First of all, your individual style, your fashion sense, the things that you're drawn to, are a reflection of who you are. They are part of your soul. They are as much apart of you as your sense of humor or the color of your eyes. They are part of the fibers that make up your being!
Side note: you should never feel pressured to wear ANYTHING you don't feel comfortable in. As Helen Fielding wrote, "you should only buy clothes that makes you want to do a small dance". I 100% agree with this. Wear what you love, don't let what's "trendy" or "in" change that. (And it's totally okay to love what's trendy! The point is, don't feel pressure to look a certain way, love what you wear and you'll feel good in it all day!) Wear what you wear because you like it.
Okay, back on task. Secondly, the archaic idea that women must conform their bodies and their individuality to societal demands in order to "get a man" is repulsive. If the only way to get a man is by looking or dressing a certain way, I don't want said man at all. Why do we continue to allow society to mandate how we look, how we dress, how we act? Why are women consistently dehumanized into sexual objects, whose only purpose or goals in life are to get attention from men? We are not objects. We are flesh and bones with intelligence and dreams and the power to make them happen. We do not need to dress a certain way or look a certain way in order to "get attention", because our souls are bright enough to do that for us. We shouldn't ever have to prove we're "worthy" of attention or "worthy" of love. As Queen Bey says, "I don't have to prove anything to anyone. I only have to follow my heart and concentrate on what I want to say to the world. I run my world."
Thirdly, this also opens up another aspect of sexism that primarily only women face, and sometimes both sexes are participants. If a guy wears a nice pair of shoes to work or a nice suit, do you think anyone asks him if he is dressing like that to get a girl? Not in a million years. But if a girl wears nice shoes or a nice outfit, does her hair or makeup a certain way, she's asked "who are you dressing up for?" or "you know, you don't have to wear a lot of eyeliner to be beautiful. Guys actually prefer it when you don't ". (Thanks for the advice, but I'm not doing this for them.)
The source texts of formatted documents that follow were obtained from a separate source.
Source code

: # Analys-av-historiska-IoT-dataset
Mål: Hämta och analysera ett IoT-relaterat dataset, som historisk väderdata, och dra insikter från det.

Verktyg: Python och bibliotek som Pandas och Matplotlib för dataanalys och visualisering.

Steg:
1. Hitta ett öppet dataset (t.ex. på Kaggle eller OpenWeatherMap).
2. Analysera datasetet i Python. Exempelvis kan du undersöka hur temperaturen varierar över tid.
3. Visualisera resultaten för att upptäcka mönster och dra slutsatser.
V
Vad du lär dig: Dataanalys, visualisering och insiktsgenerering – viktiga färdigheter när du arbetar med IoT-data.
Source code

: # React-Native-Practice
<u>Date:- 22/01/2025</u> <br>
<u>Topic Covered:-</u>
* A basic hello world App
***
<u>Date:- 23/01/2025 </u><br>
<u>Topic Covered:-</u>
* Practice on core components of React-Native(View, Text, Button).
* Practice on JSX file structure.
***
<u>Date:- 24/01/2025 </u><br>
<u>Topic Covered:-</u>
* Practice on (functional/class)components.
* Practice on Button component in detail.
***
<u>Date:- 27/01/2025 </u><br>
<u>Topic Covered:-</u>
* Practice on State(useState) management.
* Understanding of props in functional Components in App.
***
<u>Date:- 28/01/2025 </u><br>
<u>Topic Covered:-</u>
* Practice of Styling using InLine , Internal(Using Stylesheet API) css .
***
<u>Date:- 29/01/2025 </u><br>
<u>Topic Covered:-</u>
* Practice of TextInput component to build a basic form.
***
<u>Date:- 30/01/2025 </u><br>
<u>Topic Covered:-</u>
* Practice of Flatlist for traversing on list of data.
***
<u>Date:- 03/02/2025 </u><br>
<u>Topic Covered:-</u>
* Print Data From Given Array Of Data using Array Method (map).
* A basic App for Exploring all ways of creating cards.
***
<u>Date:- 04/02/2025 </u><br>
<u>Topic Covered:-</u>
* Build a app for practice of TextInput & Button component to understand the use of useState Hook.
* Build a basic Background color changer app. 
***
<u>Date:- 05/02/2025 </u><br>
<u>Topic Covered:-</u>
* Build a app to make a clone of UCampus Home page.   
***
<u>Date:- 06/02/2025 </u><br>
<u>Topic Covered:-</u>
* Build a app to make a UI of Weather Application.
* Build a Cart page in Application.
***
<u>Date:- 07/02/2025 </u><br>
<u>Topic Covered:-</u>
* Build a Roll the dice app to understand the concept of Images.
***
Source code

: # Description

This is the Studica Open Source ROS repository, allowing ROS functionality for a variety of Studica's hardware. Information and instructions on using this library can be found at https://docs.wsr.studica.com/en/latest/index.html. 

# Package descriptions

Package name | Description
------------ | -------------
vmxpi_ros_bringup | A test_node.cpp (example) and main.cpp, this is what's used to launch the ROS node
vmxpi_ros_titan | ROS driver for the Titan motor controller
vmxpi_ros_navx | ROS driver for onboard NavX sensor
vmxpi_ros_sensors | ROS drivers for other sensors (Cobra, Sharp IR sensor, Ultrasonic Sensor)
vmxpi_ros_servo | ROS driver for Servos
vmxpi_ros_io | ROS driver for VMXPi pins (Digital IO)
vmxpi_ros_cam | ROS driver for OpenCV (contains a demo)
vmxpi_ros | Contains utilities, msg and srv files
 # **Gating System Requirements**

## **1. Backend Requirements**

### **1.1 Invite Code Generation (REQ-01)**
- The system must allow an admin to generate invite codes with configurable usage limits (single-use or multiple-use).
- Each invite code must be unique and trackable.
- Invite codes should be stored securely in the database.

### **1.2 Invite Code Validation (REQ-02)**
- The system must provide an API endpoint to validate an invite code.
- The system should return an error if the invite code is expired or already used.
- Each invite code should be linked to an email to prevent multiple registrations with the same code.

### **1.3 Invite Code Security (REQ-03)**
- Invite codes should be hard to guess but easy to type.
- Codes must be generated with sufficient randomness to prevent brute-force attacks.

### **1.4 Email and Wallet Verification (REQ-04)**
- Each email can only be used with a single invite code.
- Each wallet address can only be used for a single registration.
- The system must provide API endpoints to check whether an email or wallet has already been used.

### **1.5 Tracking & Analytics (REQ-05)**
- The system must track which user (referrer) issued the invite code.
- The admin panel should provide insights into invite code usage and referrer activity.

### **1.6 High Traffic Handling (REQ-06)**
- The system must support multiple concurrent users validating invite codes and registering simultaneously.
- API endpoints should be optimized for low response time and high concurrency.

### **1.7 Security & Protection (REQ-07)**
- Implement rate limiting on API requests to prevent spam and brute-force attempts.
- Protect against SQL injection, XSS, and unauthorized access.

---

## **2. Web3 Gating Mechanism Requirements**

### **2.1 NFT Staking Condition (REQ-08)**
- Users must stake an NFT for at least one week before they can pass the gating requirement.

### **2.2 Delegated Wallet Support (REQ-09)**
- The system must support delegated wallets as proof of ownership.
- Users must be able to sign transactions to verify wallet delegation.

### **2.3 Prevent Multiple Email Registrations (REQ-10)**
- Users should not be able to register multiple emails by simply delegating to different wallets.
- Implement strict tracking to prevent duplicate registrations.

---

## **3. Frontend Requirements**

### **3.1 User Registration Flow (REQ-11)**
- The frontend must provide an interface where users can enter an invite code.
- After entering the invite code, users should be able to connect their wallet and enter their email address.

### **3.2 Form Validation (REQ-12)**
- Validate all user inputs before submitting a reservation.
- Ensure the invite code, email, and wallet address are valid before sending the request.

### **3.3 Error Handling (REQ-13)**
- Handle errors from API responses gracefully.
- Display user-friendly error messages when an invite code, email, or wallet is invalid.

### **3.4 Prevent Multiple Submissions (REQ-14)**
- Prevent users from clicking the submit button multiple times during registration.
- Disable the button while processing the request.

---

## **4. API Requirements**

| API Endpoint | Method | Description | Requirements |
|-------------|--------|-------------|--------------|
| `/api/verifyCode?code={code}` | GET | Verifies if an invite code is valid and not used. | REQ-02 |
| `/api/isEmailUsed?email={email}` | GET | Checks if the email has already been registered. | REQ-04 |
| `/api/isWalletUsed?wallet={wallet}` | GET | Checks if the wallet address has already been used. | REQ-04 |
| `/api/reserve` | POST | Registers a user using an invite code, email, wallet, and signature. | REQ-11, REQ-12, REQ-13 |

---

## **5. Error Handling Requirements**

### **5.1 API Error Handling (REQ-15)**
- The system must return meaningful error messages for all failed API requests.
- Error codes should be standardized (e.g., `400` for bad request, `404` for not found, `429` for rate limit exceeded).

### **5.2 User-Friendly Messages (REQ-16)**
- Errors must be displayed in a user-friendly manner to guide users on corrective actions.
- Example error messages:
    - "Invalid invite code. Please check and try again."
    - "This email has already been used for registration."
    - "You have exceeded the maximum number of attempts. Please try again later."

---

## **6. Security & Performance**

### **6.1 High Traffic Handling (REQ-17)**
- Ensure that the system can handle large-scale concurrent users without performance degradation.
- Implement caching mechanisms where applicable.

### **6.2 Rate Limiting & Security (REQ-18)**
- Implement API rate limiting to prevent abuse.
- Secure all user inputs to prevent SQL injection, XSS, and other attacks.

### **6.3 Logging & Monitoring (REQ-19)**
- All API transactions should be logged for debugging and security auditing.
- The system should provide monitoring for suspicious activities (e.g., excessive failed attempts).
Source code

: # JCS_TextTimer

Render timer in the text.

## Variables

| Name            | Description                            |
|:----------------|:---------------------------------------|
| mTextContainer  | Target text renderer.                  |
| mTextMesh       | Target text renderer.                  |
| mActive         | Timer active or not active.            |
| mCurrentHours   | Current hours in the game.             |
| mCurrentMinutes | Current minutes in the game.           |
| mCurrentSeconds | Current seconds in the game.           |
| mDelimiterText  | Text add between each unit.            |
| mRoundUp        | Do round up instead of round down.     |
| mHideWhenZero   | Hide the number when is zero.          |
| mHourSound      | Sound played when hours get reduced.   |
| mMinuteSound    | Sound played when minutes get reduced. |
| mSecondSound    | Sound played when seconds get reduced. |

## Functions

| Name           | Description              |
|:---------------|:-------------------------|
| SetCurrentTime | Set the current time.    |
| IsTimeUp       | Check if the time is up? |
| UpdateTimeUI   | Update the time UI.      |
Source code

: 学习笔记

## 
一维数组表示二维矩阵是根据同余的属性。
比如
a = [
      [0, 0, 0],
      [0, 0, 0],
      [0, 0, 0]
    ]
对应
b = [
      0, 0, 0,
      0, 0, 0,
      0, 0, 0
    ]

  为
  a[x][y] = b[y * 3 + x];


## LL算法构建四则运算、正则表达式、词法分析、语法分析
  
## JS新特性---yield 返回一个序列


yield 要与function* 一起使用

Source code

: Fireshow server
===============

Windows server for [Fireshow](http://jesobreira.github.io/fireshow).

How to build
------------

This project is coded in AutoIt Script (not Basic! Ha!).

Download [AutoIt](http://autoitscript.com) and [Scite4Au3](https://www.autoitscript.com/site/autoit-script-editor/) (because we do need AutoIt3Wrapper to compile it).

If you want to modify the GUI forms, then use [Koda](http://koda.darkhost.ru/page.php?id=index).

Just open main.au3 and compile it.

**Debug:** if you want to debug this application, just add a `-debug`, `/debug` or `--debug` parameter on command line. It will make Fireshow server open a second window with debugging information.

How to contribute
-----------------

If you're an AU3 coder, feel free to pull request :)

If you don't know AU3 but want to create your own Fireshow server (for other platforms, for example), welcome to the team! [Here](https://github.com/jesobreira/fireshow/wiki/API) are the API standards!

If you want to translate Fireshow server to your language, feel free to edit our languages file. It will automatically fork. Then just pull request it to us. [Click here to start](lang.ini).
It's just so frustrating that even in 2015, women are still, on some levels, considered to only have (or should only have) one goal: finding the perfect man. Which is funny, because I'm only trying to find myself. This is not an anti-men blog, I want to make that very clear. I have the desire to get married like many people do. But I'm not going to become someone else to do it. I'm not going to pick out my clothes in the morning thinking "I wonder what the male population will find most attractive today?" or "Gee, I guess I shouldn't wear this amazing purple eye shadow or this color lipstick because if I meet a cute boy today, I don't want to scare him off!" I'm not going to live my life for the pursuit of someone else. I'm going to live my life for me, for my happiness, and hopefully along the way I meet someone who gets me, the way I am.
Somehow, our society has gotten it's claws deep into our skin, and we've got to start removing them, nail by nail. I look at my beautiful nieces and I hope that they grow into a society that accepts women as they are, their bodies, their desires, their dreams. I hope that their strong spirits will be cultivated by our world and not diminished. We're slowly, ever so slowly, beginning to change. But it takes all of us working tirelessly to make that happen. Live your life for you, be generous and kind and compassionate and never, for one second, stop being who you are.